Problems with Auto Model Cluster Analysis
Terpdog
New Altair Community Member
"I am using Auto Model to do a k-means cluster analysis. Works fine for 2
clusters. With 3 or more clusters or or more cluster has an average
distance of ? and a Davies-Bouldin index of infinity. This appeared
before and I thought Version 9.6 had fixed it but apparently not. It
also appears in the beta of 9.7. Is there a way around this? Thanks."
Tagged:
1
Answers
-
Hi @Terpdog,
Can you share your data in order we can reproduce and understand what's going on ?
Regards,
Lionel0 -
I am not sure what files are needed but I have attached the only rapidminer file I could find and also an Excel file of the data. I was using only the first four variables for the cluster analysis.
0 -
Hi @Terpdog,
Thank you for sharing your data.
I can reproduce what you observe :
But there is something strange in Auto-Model itself because
if I'm using your data (only the first four variables) with a k-Means model (with k = 3, 4,etc) in a classic RapidMiner process,
the results are correct (ie I obtain finite values for DB index and average distances) :
Has someone an idea of what's going on in Auto-Model (clustering) ?

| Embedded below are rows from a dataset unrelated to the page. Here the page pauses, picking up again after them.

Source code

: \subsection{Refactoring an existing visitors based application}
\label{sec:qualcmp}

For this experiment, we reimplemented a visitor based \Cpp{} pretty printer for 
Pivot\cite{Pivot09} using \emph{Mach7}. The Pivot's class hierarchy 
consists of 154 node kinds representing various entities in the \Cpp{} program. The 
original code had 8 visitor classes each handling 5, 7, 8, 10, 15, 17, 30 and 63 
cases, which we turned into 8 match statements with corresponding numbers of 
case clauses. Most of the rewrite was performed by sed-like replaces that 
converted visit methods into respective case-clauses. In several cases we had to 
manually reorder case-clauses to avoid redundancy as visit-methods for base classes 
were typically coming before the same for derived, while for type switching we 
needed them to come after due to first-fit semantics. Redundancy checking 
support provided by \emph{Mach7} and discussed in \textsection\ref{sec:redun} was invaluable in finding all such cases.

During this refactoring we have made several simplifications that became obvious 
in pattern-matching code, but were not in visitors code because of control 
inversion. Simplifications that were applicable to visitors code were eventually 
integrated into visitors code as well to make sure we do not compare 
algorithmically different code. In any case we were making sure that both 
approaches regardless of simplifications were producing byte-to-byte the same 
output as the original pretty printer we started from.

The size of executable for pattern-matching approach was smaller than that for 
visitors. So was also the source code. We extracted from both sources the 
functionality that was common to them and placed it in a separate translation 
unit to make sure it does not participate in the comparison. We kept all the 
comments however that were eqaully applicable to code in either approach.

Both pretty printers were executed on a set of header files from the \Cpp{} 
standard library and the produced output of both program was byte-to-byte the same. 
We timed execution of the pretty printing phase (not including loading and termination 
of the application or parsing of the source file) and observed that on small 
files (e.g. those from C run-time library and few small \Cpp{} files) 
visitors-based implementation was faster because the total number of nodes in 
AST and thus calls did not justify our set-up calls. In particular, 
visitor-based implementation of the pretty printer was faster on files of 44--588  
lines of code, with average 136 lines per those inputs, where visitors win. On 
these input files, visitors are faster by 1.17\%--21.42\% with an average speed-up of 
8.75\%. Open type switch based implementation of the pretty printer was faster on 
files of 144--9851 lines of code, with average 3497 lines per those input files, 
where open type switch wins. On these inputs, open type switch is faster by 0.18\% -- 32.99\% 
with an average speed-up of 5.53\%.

In attached file, the classic (working) process in RapidMiner.
Regards,
Lionel
0 -
Thanks Lionel. I did not think to try the process route. There has to be a bug in the Auto-Model routine. Hopefully that can get fixed. There is still a question of why the distances are negative which does not make sense.
0 -
@Terpdog,
The "real" distances are, of course, positive.
It seems to me that RapidMiner multiply the distances by minus one (-1) in order to work with negative values because
RapidMiner's algorithms are searching to MAXIMIZE these values. (explanation to be confirmed by the RM staff, @sgenzer ?)
Regards,
Lionel0 -
That makes sense. I am continually frustrated at how hard it is to get routine statistics following an analysis in RapidMiner. I am trying to use this in my book which talks about measures of fit in techniques such as cluster analysis, discriminant analysis and logistic regression and I can't get RapidMiner to produce them or it is so difficult it would be of no use to students. I may have to drop the idea of using it. Too bad.
0